- _Dataset_
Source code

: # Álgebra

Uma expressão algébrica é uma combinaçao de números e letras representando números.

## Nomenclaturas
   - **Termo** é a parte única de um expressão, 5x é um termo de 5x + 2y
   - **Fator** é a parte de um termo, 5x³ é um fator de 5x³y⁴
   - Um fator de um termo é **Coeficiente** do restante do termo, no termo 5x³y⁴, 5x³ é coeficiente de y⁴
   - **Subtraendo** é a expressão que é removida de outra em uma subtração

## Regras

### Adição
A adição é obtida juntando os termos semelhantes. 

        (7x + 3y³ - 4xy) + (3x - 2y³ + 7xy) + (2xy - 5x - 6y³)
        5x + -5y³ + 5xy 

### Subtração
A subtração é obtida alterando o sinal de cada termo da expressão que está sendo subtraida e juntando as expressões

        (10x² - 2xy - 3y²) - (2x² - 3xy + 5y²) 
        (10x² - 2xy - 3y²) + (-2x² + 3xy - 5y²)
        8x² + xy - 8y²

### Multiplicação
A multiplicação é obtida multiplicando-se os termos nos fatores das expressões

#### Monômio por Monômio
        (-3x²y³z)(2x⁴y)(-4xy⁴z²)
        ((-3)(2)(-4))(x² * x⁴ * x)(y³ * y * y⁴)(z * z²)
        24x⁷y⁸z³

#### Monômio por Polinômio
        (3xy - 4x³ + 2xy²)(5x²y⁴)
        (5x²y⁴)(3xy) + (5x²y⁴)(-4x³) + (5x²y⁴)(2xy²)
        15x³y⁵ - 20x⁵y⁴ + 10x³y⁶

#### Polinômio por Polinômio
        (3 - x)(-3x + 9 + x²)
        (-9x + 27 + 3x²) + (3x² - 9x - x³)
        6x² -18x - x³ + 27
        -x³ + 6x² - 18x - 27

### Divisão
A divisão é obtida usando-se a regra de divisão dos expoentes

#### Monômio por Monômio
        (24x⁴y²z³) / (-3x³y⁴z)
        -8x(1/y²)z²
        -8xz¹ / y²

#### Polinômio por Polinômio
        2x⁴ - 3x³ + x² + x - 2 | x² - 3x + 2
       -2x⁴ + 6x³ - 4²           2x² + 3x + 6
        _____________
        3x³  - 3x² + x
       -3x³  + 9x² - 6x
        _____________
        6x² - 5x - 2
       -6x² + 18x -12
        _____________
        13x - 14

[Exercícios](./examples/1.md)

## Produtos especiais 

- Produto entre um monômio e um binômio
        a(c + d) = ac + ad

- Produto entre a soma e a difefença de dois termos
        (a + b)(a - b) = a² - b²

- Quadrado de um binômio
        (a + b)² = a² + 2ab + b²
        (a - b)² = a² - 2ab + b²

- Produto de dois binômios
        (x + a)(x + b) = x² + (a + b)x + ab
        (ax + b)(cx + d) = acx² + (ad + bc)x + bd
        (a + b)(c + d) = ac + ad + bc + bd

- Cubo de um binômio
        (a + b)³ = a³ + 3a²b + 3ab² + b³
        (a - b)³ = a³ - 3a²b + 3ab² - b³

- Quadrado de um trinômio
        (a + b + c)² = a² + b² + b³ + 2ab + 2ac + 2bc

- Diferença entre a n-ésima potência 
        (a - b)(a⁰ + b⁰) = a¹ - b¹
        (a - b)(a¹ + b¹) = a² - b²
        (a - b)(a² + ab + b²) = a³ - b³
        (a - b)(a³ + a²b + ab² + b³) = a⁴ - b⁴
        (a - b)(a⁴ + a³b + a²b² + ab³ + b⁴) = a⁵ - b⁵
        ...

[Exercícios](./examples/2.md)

- _Exercise aim_
Write the number of lines in the data above that contain "juntando", adding no other words.

- _Result_
2